Hearing that you will have to undergo chemotherapy can have daunting effects. Even people who have never dealt with it firsthand have some knowledge as to how onerous the treatments can be. They may have seen television shows or movies showing people undergoing chemotherapy. Perhaps they have had friends or relatives who have had to endure it. They know that it makes you lose your hair, feel nauseated and generally feel lousy. As a result, the prospect of going through chemotherapy can cause justified anxiety and stress. The reality that I would have to go through chemotherapy is something that caused me a great deal of concern. My first treatment was to take place a few days after I entered the hospital and, as the day I would begin treatment crept closer, my trepidation rose. I found it difficult to turn my thoughts away from what chemotherapy would be like. What would happen to me? Would the treatment make me violently ill? Would I be throwing up all day? Would I be able to eat at all? Would I lose all of my hair and, if so, how soon would that happen? How would I look bald and possibly emaciated from the side effects of chemotherapy?
Truthfully, chemotherapy is onerous. While you may be one of the lucky ones who sail through it with little or no ill effects, for many people it makes them wonder whether the treatment is worse than the disease. The thing that helped me get through the “downs” of chemotherapy was to take my eyes off the price and keep them on the prize. If, like me, you can keep in mind the many things you have to live for, and the ultimate goal of chemotherapy, you will see chemotherapy for what it is: a small investment for a large return.

Chapter 9

You have probably heard the old adage that “laughter is the best medicine.” Indeed, the belief that “a merry heart is like a good medicine” has been expressed for millennia. There are, in fact, studies that lend support to this long-held belief and the health-promoting effects of real, sincere laughter…
Additional studies conducted by Drs. Lee Berk and Stanley Tan of Loma Linda University Medical Center in California indicate that laughter, among other things: (i) helps relieve pain; (ii) improves mood; (iii) lowers blood pressure; (iii) reduces stress hormones; (iv) increases muscle relaxation; (v) decreases anxiety and fear; and (vi) boosts the immune system.
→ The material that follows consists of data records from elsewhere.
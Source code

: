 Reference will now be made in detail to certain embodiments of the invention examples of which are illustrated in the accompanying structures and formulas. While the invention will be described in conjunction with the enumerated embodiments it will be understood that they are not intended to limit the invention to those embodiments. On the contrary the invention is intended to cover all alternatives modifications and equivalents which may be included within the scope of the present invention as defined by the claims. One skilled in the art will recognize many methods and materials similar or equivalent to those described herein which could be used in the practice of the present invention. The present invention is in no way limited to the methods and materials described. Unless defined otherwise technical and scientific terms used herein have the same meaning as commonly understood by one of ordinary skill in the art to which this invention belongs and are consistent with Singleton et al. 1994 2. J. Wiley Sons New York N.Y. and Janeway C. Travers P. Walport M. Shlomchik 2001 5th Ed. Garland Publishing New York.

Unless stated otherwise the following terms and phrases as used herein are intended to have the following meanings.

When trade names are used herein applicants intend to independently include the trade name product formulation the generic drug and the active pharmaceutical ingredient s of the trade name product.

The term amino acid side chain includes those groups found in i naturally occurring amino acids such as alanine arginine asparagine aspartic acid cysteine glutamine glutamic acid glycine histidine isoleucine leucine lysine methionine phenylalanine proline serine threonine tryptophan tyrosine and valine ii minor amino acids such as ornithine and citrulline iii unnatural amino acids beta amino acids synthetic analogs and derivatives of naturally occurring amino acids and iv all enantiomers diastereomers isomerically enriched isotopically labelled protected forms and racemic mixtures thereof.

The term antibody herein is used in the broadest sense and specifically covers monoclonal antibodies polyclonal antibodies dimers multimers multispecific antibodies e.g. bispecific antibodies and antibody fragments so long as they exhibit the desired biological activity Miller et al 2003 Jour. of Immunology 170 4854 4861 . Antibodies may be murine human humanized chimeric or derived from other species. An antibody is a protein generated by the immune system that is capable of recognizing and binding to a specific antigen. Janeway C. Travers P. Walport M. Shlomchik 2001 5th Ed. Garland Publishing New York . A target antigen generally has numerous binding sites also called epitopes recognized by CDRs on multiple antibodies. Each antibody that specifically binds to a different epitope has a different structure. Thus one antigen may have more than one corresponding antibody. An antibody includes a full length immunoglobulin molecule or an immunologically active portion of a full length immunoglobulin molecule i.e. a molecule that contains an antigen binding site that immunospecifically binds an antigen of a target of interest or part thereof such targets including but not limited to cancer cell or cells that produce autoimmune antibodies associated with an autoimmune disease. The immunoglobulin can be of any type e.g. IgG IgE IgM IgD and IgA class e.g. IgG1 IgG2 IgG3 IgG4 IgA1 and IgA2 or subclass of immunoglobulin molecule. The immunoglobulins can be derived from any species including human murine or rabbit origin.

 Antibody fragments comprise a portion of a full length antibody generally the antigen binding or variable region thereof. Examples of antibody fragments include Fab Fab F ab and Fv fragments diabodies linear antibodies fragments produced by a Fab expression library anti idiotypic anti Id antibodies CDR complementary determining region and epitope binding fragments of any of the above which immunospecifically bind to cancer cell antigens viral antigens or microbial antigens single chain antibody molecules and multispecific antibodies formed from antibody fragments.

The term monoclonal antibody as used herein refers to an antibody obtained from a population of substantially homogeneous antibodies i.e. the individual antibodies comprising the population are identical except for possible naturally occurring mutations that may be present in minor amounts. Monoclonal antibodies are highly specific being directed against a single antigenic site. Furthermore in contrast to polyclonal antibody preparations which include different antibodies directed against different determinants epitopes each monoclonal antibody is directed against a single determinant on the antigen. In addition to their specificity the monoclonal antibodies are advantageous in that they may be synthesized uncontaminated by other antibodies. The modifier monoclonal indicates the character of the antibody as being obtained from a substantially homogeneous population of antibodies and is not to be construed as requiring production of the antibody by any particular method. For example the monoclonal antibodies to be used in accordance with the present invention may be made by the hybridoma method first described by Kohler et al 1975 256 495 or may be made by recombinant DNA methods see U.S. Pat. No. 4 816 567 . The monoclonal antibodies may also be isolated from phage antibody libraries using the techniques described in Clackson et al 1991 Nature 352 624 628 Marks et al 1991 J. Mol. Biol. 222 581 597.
They also have demonstrated that laughter raises the levels of infection-fighting T cells, disease-fighting proteins called gamma interferon and B cells, which produce disease-destroying antibodies. Our emotions, particularly positive emotions, also may affect our immune systems through the release of neurotransmitters such as serotonin, dopamine and norepinephrine, which are injected into the bloodstream and act on white blood cells.


Chapter 17

Chinese philosopher and educator Kongfuzi said: “In the battle between the river and the rock, the river will always win. Not through strength, but through persistence.” Think about that. On the one hand, you have a hard stone; heavy, dense, seemingly unyielding and immovable. On the other hand, you have water: soft, malleable, constantly changing its shape to accommodate its constraints and surroundings. Yet, as Kongfuzi noted, the latter always prevails in the end over the former. Even if it is not immediately overwhelming, given enough time, persistence and force, sooner or later that water will wear away the much harder stone and create its own path. Water also is the ultimate adapter. In a square container water is square. In a round one it is round. It is for these reasons that famed martial artist Bruce Lee advised his students to be like water. Lee wanted his students to be able to adapt their fighting techniques to whatever situation they were in. You too may feel that you are too soft to overcome the stone-like obstacle that cancer appears to be. With sufficient persistence and adaptation to your situation, however, you can wear away that stone and ultimately overcome it and create your path to health.